In the material below, find the line containing "- Limit order settlement" and the line containing "- Rust 1.87.0 or later", then reproduce exactly both of them and every line between, and nothing else.
═══ LISTED RECORDS
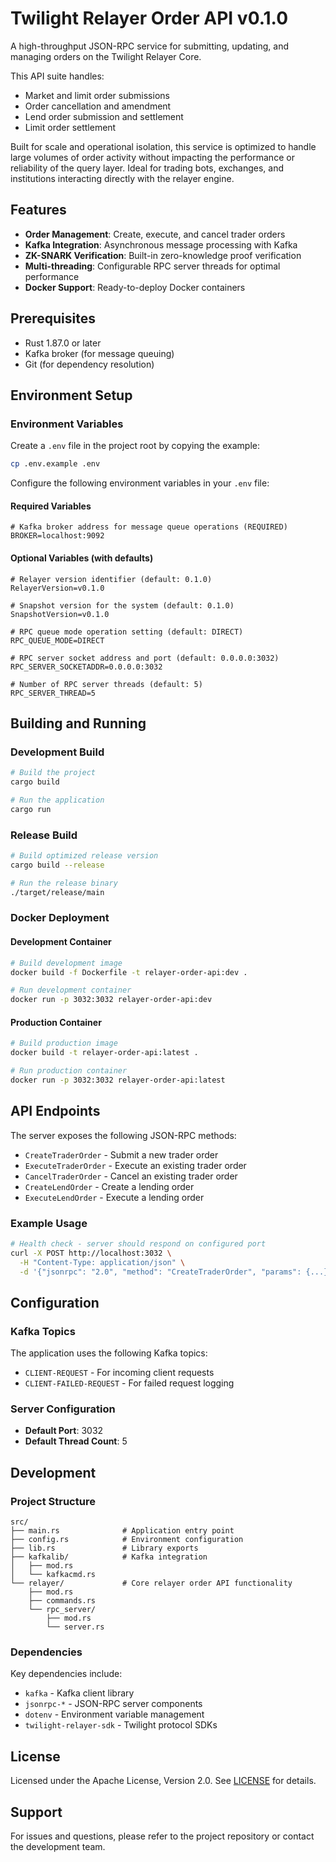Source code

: # Twilight Relayer Order API v0.1.0

A high-throughput JSON-RPC service for submitting, updating, and managing orders on the Twilight Relayer Core.

This API suite handles:

- Market and limit order submissions
- Order cancellation and amendment
- Lend order submission and settlement
- Limit order settlement

Built for scale and operational isolation, this service is optimized to handle large volumes of order activity without impacting the performance or reliability of the query layer. Ideal for trading bots, exchanges, and institutions interacting directly with the relayer engine.

## Features

- **Order Management**: Create, execute, and cancel trader orders
- **Kafka Integration**: Asynchronous message processing with Kafka
- **ZK-SNARK Verification**: Built-in zero-knowledge proof verification
- **Multi-threading**: Configurable RPC server threads for optimal performance
- **Docker Support**: Ready-to-deploy Docker containers

## Prerequisites

- Rust 1.87.0 or later
- Kafka broker (for message queuing)
- Git (for dependency resolution)

## Environment Setup

### Environment Variables

Create a `.env` file in the project root by copying the example:

```bash
cp .env.example .env
```

Configure the following environment variables in your `.env` file:

#### Required Variables

```env
# Kafka broker address for message queue operations (REQUIRED)
BROKER=localhost:9092

```

#### Optional Variables (with defaults)

```env
# Relayer version identifier (default: 0.1.0)
RelayerVersion=v0.1.0

# Snapshot version for the system (default: 0.1.0)
SnapshotVersion=v0.1.0

# RPC queue mode operation setting (default: DIRECT)
RPC_QUEUE_MODE=DIRECT

# RPC server socket address and port (default: 0.0.0.0:3032)
RPC_SERVER_SOCKETADDR=0.0.0.0:3032

# Number of RPC server threads (default: 5)
RPC_SERVER_THREAD=5
```

## Building and Running

### Development Build

```bash
# Build the project
cargo build

# Run the application
cargo run
```

### Release Build

```bash
# Build optimized release version
cargo build --release

# Run the release binary
./target/release/main
```

### Docker Deployment

#### Development Container

```bash
# Build development image
docker build -f Dockerfile -t relayer-order-api:dev .

# Run development container
docker run -p 3032:3032 relayer-order-api:dev
```

#### Production Container

```bash
# Build production image
docker build -t relayer-order-api:latest .

# Run production container
docker run -p 3032:3032 relayer-order-api:latest
```

## API Endpoints

The server exposes the following JSON-RPC methods:

- `CreateTraderOrder` - Submit a new trader order
- `ExecuteTraderOrder` - Execute an existing trader order
- `CancelTraderOrder` - Cancel an existing trader order
- `CreateLendOrder` - Create a lending order
- `ExecuteLendOrder` - Execute a lending order

### Example Usage

```bash
# Health check - server should respond on configured port
curl -X POST http://localhost:3032 \
  -H "Content-Type: application/json" \
  -d '{"jsonrpc": "2.0", "method": "CreateTraderOrder", "params": {...}, "id": 1}'
```

## Configuration

### Kafka Topics

The application uses the following Kafka topics:

- `CLIENT-REQUEST` - For incoming client requests
- `CLIENT-FAILED-REQUEST` - For failed request logging

### Server Configuration

- **Default Port**: 3032
- **Default Thread Count**: 5

## Development

### Project Structure

```
src/
├── main.rs              # Application entry point
├── config.rs            # Environment configuration
├── lib.rs               # Library exports
├── kafkalib/            # Kafka integration
│   ├── mod.rs
│   └── kafkacmd.rs
└── relayer/             # Core relayer order API functionality
    ├── mod.rs
    ├── commands.rs
    └── rpc_server/
        ├── mod.rs
        └── server.rs
```

### Dependencies

Key dependencies include:

- `kafka` - Kafka client library
- `jsonrpc-*` - JSON-RPC server components
- `dotenv` - Environment variable management
- `twilight-relayer-sdk` - Twilight protocol SDKs

## License

Licensed under the Apache License, Version 2.0. See [LICENSE](LICENSE) for details.

## Support

For issues and questions, please refer to the project repository or contact the development team.
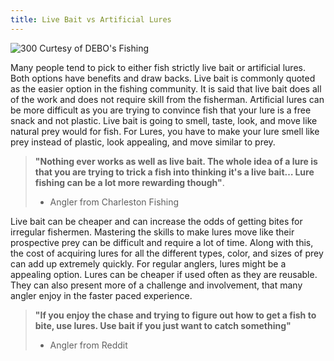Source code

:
 ```yaml
---
title: Live Bait vs Artificial Lures
---
```

![300](https://i.ytimg.com/vi/SO0KqUGr_xM/sddefault.jpg) 
Curtesy of DEBO's Fishing

Many people tend to pick to either fish strictly live bait or artificial lures. Both options have benefits and draw backs. Live bait is commonly quoted as the easier option in the fishing community. It is said that live bait does all of the work and does not require skill from the fisherman. Artificial lures can be more difficult as you are trying to convince fish that your lure is a free snack and not plastic. Live bait is going to smell, taste, look, and move like natural prey would for fish. For Lures, you have to make your lure smell like prey instead of plastic, look appealing, and move similar to prey. 

> **"Nothing ever works as well as live bait. The whole idea of a lure is that you are trying to trick a fish into thinking it's a live bait… Lure fishing can be a lot more rewarding though"**.
>- Angler from Charleston Fishing

Live bait can be cheaper and can increase the odds of getting bites for irregular fishermen. Mastering the skills to make lures move like their prospective prey can be difficult and require a lot of time. Along with this, the cost of acquiring lures for all the different types, color, and sizes of prey can add up extremely quickly. For regular anglers, lures might be a appealing option. Lures can be cheaper if used often as they are reusable. They can also present more of a challenge and involvement, that many angler enjoy in the faster paced experience.

> **"If you enjoy the chase and trying to figure out how to get a fish to bite, use lures. Use bait if you just want to catch something"**
>- Angler from Reddit
 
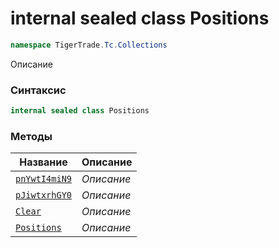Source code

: 
# internal sealed class Positions
```csharp
namespace TigerTrade.Tc.Collections
```



Описание

### Синтаксис
```csharp
internal sealed class Positions
```


### Методы
| Название | Описание |
| --- | --- |
| [`pnYwtI4miN9`](./Positions.cs/Методы/pnYwtI4miN9.md) | *Описание* |
| [`pJiwtxrhGY0`](./Positions.cs/Методы/pJiwtxrhGY0.md) | *Описание* |
| [`Clear`](./Positions.cs/Методы/Clear.md) | *Описание* |
| [`Positions`](./Positions.cs/Методы/Positions.md) | *Описание* |



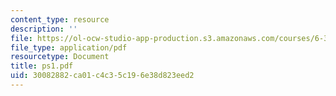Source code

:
 ```yaml
---
content_type: resource
description: ''
file: https://ol-ocw-studio-app-production.s3.amazonaws.com/courses/6-336j-introduction-to-numerical-simulation-sma-5211-fall-2003/30082882ca01c4c35c196e38d823eed2_ps1.pdf
file_type: application/pdf
resourcetype: Document
title: ps1.pdf
uid: 30082882-ca01-c4c3-5c19-6e38d823eed2
---
```

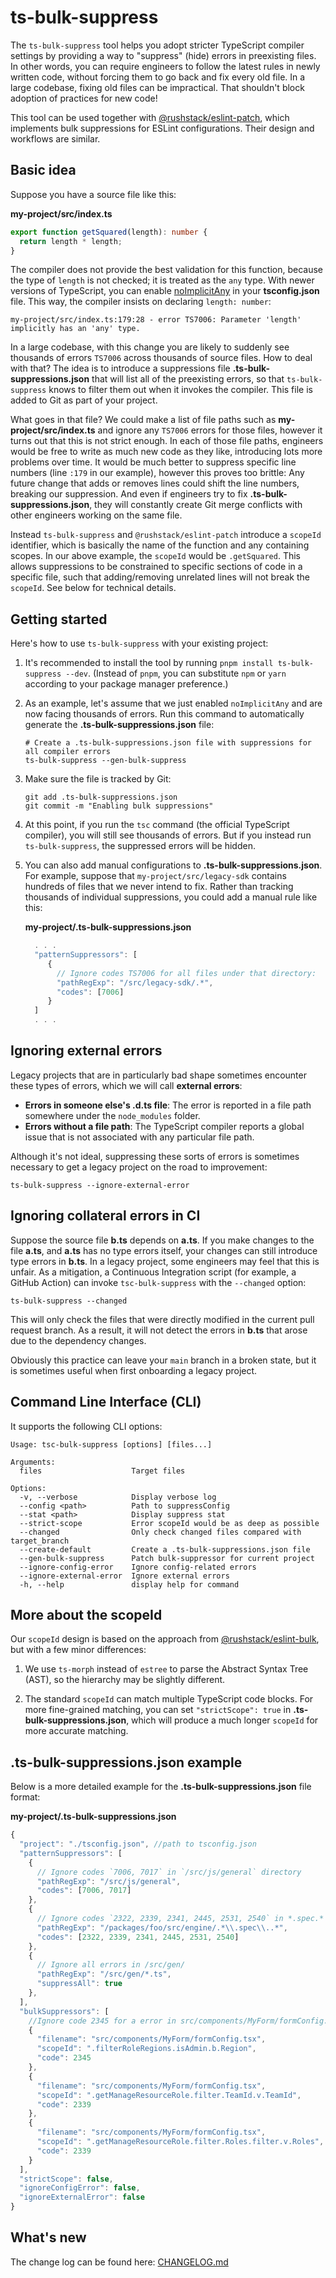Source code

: # ts-bulk-suppress

The `ts-bulk-suppress` tool helps you adopt stricter TypeScript compiler settings by providing a way to "suppress" (hide) errors in preexisting files.  In other words, you can require engineers to follow the latest rules in newly written code, without forcing them to go back and fix every old file. In a large codebase, fixing old files can be impractical. That shouldn't block adoption of practices for new code!

This tool can be used together with [@rushstack/eslint-patch](https://www.npmjs.com/package/@rushstack/eslint-patch#eslint-bulk-suppressions-feature), which implements bulk suppressions for ESLint configurations.  Their design and workflows are similar.

## Basic idea

Suppose you have a source file like this:

**my-project/src/index.ts**
```ts
export function getSquared(length): number {
  return length * length;
}
```

The compiler does not provide the best validation for this function, because the type of `length` is not checked; it is treated as the `any` type.  With newer versions of TypeScript, you can enable [noImplicitAny](https://www.typescriptlang.org/tsconfig/noImplicitAny.html) in your **tsconfig.json** file.  This way, the compiler insists on declaring `length: number`:

```
my-project/src/index.ts:179:28 - error TS7006: Parameter 'length' implicitly has an 'any' type.
```

In a large codebase, with this change you are likely to suddenly see thousands of errors `TS7006` across thousands of source files.  How to deal with that?  The idea is to introduce a suppressions file **.ts-bulk-suppressions.json** that will list all of the preexisting errors, so that `ts-bulk-suppress` knows to filter them out when it invokes the compiler.  This file is added to Git as part of your project. 

What goes in that file?  We could make a list of file paths such as **my-project/src/index.ts** and ignore any `TS7006` errors for those files, however it turns out that this is not strict enough.  In each of those file paths, engineers would be free to write as much new code as they like, introducing lots more problems over time.  It would be much better to suppress specific line numbers (line `:179` in our example), however this proves too brittle:  Any future change that adds or removes lines could shift the line numbers, breaking our suppression.  And even if engineers try to fix **.ts-bulk-suppressions.json**, they will constantly create Git merge conflicts with other engineers working on the same file.

Instead `ts-bulk-suppress` and `@rushstack/eslint-patch` introduce a `scopeId` identifier, which is basically the name of the function and any containing scopes.  In our above example, the `scopeId` would be `.getSquared`.  This allows suppressions to be constrained to specific sections of code in a specific file, such that adding/removing unrelated lines will not break the `scopeId`.  See below for technical details.

## Getting started

Here's how to use `ts-bulk-suppress` with your existing project:

1. It's recommended to install the tool by running `pnpm install ts-bulk-suppress --dev`.  (Instead of `pnpm`, you can substitute `npm` or `yarn` according to your package manager preference.)

2. As an example, let's assume that we just enabled `noImplicitAny` and are now facing thousands of errors.  Run this command to automatically generate the **.ts-bulk-suppressions.json** file:

   ```shell
   # Create a .ts-bulk-suppressions.json file with suppressions for all compiler errors
   ts-bulk-suppress --gen-bulk-suppress
   ```

3. Make sure the file is tracked by Git:
  
   ```shell
   git add .ts-bulk-suppressions.json
   git commit -m "Enabling bulk suppressions"
   ```

4. At this point, if you run the `tsc` command (the official TypeScript compiler), you will still see thousands of errors.  But if you instead run `ts-bulk-suppress`, the suppressed errors will be hidden.

5. You can also add manual configurations to **.ts-bulk-suppressions.json**.  For example, suppose that `my-project/src/legacy-sdk` contains hundreds of files that we never intend to fix.  Rather than tracking thousands of individual suppressions, you could add a manual rule like this:

   **my-project/.ts-bulk-suppressions.json**
   ```js
     . . .
     "patternSuppressors": [
        {
          // Ignore codes TS7006 for all files under that directory:
          "pathRegExp": "/src/legacy-sdk/.*",
          "codes": [7006]
        }
     ]
     . . .
   ```

## Ignoring external errors

Legacy projects that are in particularly bad shape sometimes encounter these types of errors, which we will call **external errors**:

- **Errors in someone else's .d.ts file**:  The error is reported in a file path somewhere under the `node_modules` folder.
- **Errors without a file path**:  The TypeScript compiler reports a global issue that is not associated with any particular file path.

Although it's not ideal, suppressing these sorts of errors is sometimes necessary to get a legacy project on the road to improvement:

```shell
ts-bulk-suppress --ignore-external-error
```

## Ignoring collateral errors in CI

Suppose the source file **b.ts** depends on **a.ts**.  If you make changes to the file **a.ts**, and **a.ts** has no type errors itself, your changes can still introduce type errors in **b.ts**.  In a legacy project, some engineers may feel that this is unfair.  As a mitigation, a Continuous Integration script (for example, a GitHub Action) can invoke `tsc-bulk-suppress` with the `--changed` option:

```shell
ts-bulk-suppress --changed
```

This will only check the files that were directly modified in the current pull request branch. As a result, it will not detect the errors in **b.ts** that arose due to the dependency changes.  

Obviously this practice can leave your `main` branch in a broken state, but it is sometimes useful when first onboarding a legacy project.


## Command Line Interface (CLI)

It supports the following CLI options:

```log
Usage: tsc-bulk-suppress [options] [files...]

Arguments:
  files                    Target files

Options:
  -v, --verbose            Display verbose log
  --config <path>          Path to suppressConfig
  --stat <path>            Display suppress stat
  --strict-scope           Error scopeId would be as deep as possible
  --changed                Only check changed files compared with target_branch
  --create-default         Create a .ts-bulk-suppressions.json file
  --gen-bulk-suppress      Patch bulk-suppressor for current project
  --ignore-config-error    Ignore config-related errors
  --ignore-external-error  Ignore external errors
  -h, --help               display help for command
```

## More about the scopeId

Our `scopeId` design is based on the approach from [@rushstack/eslint-bulk](https://github.com/microsoft/rushstack/tree/main/eslint/eslint-bulk), but with a few minor differences:

1. We use `ts-morph` instead of `estree` to parse the Abstract Syntax Tree (AST), so the hierarchy may be slightly different.

2. The standard `scopeId` can match multiple TypeScript code blocks. For more fine-grained matching, you can set `"strictScope": true` in **.ts-bulk-suppressions.json**, which will produce a much longer `scopeId` for more accurate matching.

## .ts-bulk-suppressions.json example

Below is a more detailed example for the **.ts-bulk-suppressions.json** file format:

 **my-project/.ts-bulk-suppressions.json**
```js
{
  "project": "./tsconfig.json", //path to tsconfig.json
  "patternSuppressors": [
    {
      // Ignore codes `7006, 7017` in `/src/js/general` directory
      "pathRegExp": "/src/js/general",
      "codes": [7006, 7017]
    },
    {
      // Ignore codes `2322, 2339, 2341, 2445, 2531, 2540` in *.spec.* files located in `/packages/foo/src/engine/`
      "pathRegExp": "/packages/foo/src/engine/.*\\.spec\\..*",
      "codes": [2322, 2339, 2341, 2445, 2531, 2540]
    },
    {
      // Ignore all errors in /src/gen/
      "pathRegExp": "/src/gen/*.ts",
      "suppressAll": true
    },
  ],
  "bulkSuppressors": [
    //Ignore code 2345 for a error in src/components/MyForm/formConfig.tsx with a scopeId: .filterRoleRegions.isAdmin.b.Region
    {
      "filename": "src/components/MyForm/formConfig.tsx",
      "scopeId": ".filterRoleRegions.isAdmin.b.Region",
      "code": 2345
    },
    {
      "filename": "src/components/MyForm/formConfig.tsx",
      "scopeId": ".getManageResourceRole.filter.TeamId.v.TeamId",
      "code": 2339
    },
    {
      "filename": "src/components/MyForm/formConfig.tsx",
      "scopeId": ".getManageResourceRole.filter.Roles.filter.v.Roles",
      "code": 2339
    }
  ],
  "strictScope": false,
  "ignoreConfigError": false,
  "ignoreExternalError": false
}
```

## What's new

The change log can be found here: [CHANGELOG.md](https://github.com/tiktok/ts-bulk-suppress/blob/main/CHANGELOG.md)
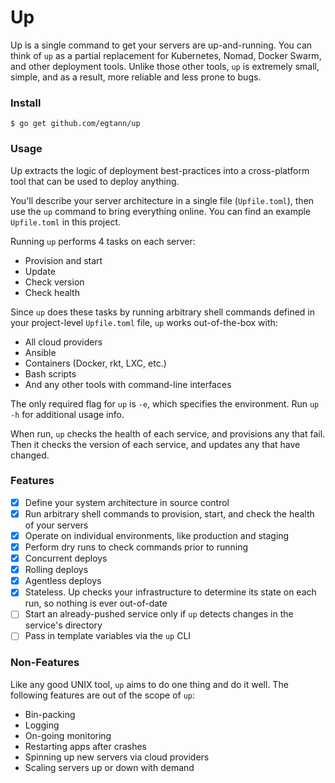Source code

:# Up

Up is a single command to get your servers are up-and-running. You can think of
`up` as a partial replacement for Kubernetes, Nomad, Docker Swarm, and other
deployment tools. Unlike those other tools, `up` is extremely small, simple,
and as a result, more reliable and less prone to bugs.

### Install

```
$ go get github.com/egtann/up
```

### Usage

Up extracts the logic of deployment best-practices into a cross-platform tool
that can be used to deploy anything.

You'll describe your server architecture in a single file (`Upfile.toml`), then
use the `up` command to bring everything online. You can find an example
`Upfile.toml` in this project.

Running `up` performs 4 tasks on each server:

* Provision and start
* Update
* Check version
* Check health

Since `up` does these tasks by running arbitrary shell commands defined in your
project-level `Upfile.toml` file, `up` works out-of-the-box with:

* All cloud providers
* Ansible
* Containers (Docker, rkt, LXC, etc.)
* Bash scripts
* And any other tools with command-line interfaces

The only required flag for `up` is `-e`, which specifies the environment. Run
`up -h` for additional usage info.

When run, `up` checks the health of each service, and provisions any that fail.
Then it checks the version of each service, and updates any that have changed.

### Features

- [x] Define your system architecture in source control
- [x] Run arbitrary shell commands to provision, start, and check the health of
      your servers
- [x] Operate on individual environments, like production and staging
- [x] Perform dry runs to check commands prior to running
- [x] Concurrent deploys
- [x] Rolling deploys
- [x] Agentless deploys
- [x] Stateless. Up checks your infrastructure to determine its state on each
      run, so nothing is ever out-of-date
- [ ] Start an already-pushed service only if `up` detects changes in the
      service's directory
- [ ] Pass in template variables via the `up` CLI

### Non-Features

Like any good UNIX tool, `up` aims to do one thing and do it well. The
following features are out of the scope of `up`:

* Bin-packing
* Logging
* On-going monitoring
* Restarting apps after crashes
* Spinning up new servers via cloud providers
* Scaling servers up or down with demand
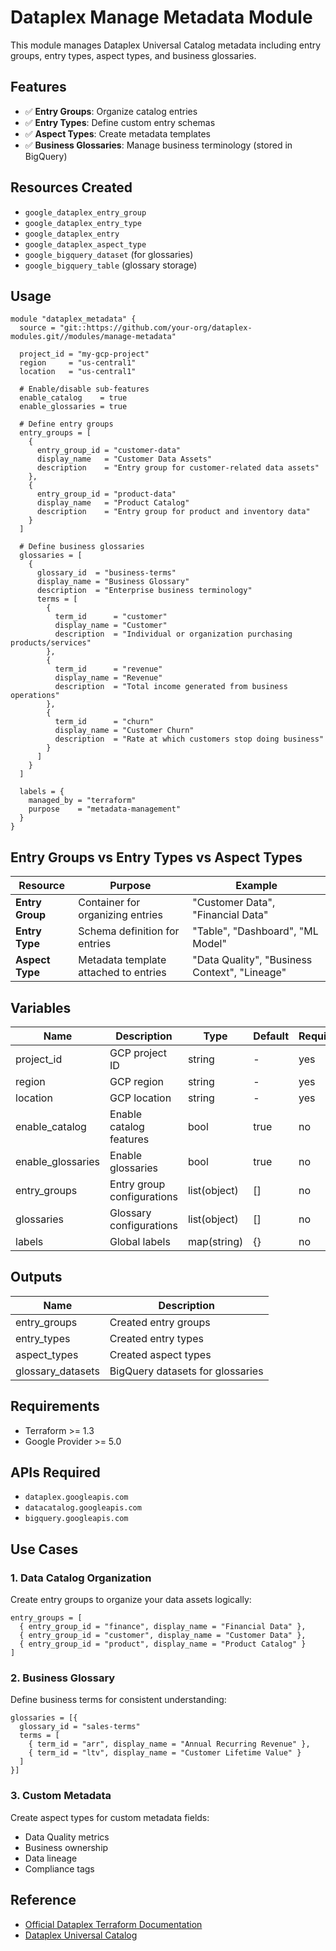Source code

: # Dataplex Manage Metadata Module

This module manages Dataplex Universal Catalog metadata including entry groups, entry types, aspect types, and business glossaries.

## Features

- ✅ **Entry Groups**: Organize catalog entries
- ✅ **Entry Types**: Define custom entry schemas
- ✅ **Aspect Types**: Create metadata templates
- ✅ **Business Glossaries**: Manage business terminology (stored in BigQuery)

## Resources Created

- `google_dataplex_entry_group`
- `google_dataplex_entry_type`
- `google_dataplex_entry`
- `google_dataplex_aspect_type`
- `google_bigquery_dataset` (for glossaries)
- `google_bigquery_table` (glossary storage)

## Usage

```hcl
module "dataplex_metadata" {
  source = "git::https://github.com/your-org/dataplex-modules.git//modules/manage-metadata"

  project_id = "my-gcp-project"
  region     = "us-central1"
  location   = "us-central1"

  # Enable/disable sub-features
  enable_catalog    = true
  enable_glossaries = true

  # Define entry groups
  entry_groups = [
    {
      entry_group_id = "customer-data"
      display_name   = "Customer Data Assets"
      description    = "Entry group for customer-related data assets"
    },
    {
      entry_group_id = "product-data"
      display_name   = "Product Catalog"
      description    = "Entry group for product and inventory data"
    }
  ]

  # Define business glossaries
  glossaries = [
    {
      glossary_id  = "business-terms"
      display_name = "Business Glossary"
      description  = "Enterprise business terminology"
      terms = [
        {
          term_id      = "customer"
          display_name = "Customer"
          description  = "Individual or organization purchasing products/services"
        },
        {
          term_id      = "revenue"
          display_name = "Revenue"
          description  = "Total income generated from business operations"
        },
        {
          term_id      = "churn"
          display_name = "Customer Churn"
          description  = "Rate at which customers stop doing business"
        }
      ]
    }
  ]

  labels = {
    managed_by = "terraform"
    purpose    = "metadata-management"
  }
}
```

## Entry Groups vs Entry Types vs Aspect Types

| Resource | Purpose | Example |
|----------|---------|---------|
| **Entry Group** | Container for organizing entries | "Customer Data", "Financial Data" |
| **Entry Type** | Schema definition for entries | "Table", "Dashboard", "ML Model" |
| **Aspect Type** | Metadata template attached to entries | "Data Quality", "Business Context", "Lineage" |

## Variables

| Name | Description | Type | Default | Required |
|------|-------------|------|---------|----------|
| project_id | GCP project ID | string | - | yes |
| region | GCP region | string | - | yes |
| location | GCP location | string | - | yes |
| enable_catalog | Enable catalog features | bool | true | no |
| enable_glossaries | Enable glossaries | bool | true | no |
| entry_groups | Entry group configurations | list(object) | [] | no |
| glossaries | Glossary configurations | list(object) | [] | no |
| labels | Global labels | map(string) | {} | no |

## Outputs

| Name | Description |
|------|-------------|
| entry_groups | Created entry groups |
| entry_types | Created entry types |
| aspect_types | Created aspect types |
| glossary_datasets | BigQuery datasets for glossaries |

## Requirements

- Terraform >= 1.3
- Google Provider >= 5.0

## APIs Required

- `dataplex.googleapis.com`
- `datacatalog.googleapis.com`
- `bigquery.googleapis.com`

## Use Cases

### 1. Data Catalog Organization
Create entry groups to organize your data assets logically:
```hcl
entry_groups = [
  { entry_group_id = "finance", display_name = "Financial Data" },
  { entry_group_id = "customer", display_name = "Customer Data" },
  { entry_group_id = "product", display_name = "Product Catalog" }
]
```

### 2. Business Glossary
Define business terms for consistent understanding:
```hcl
glossaries = [{
  glossary_id = "sales-terms"
  terms = [
    { term_id = "arr", display_name = "Annual Recurring Revenue" },
    { term_id = "ltv", display_name = "Customer Lifetime Value" }
  ]
}]
```

### 3. Custom Metadata
Create aspect types for custom metadata fields:
- Data Quality metrics
- Business ownership
- Data lineage
- Compliance tags

## Reference

- [Official Dataplex Terraform Documentation](https://cloud.google.com/dataplex/docs/terraform)
- [Dataplex Universal Catalog](https://cloud.google.com/dataplex/docs/catalog-overview)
══════
EXERCISE RESULT -
- Limit order settlement

Built for scale and operational isolation, this service is optimized to handle large volumes of order activity without impacting the performance or reliability of the query layer. Ideal for trading bots, exchanges, and institutions interacting directly with the relayer engine.

## Features

- **Order Management**: Create, execute, and cancel trader orders
- **Kafka Integration**: Asynchronous message processing with Kafka
- **ZK-SNARK Verification**: Built-in zero-knowledge proof verification
- **Multi-threading**: Configurable RPC server threads for optimal performance
- **Docker Support**: Ready-to-deploy Docker containers

## Prerequisites

- Rust 1.87.0 or later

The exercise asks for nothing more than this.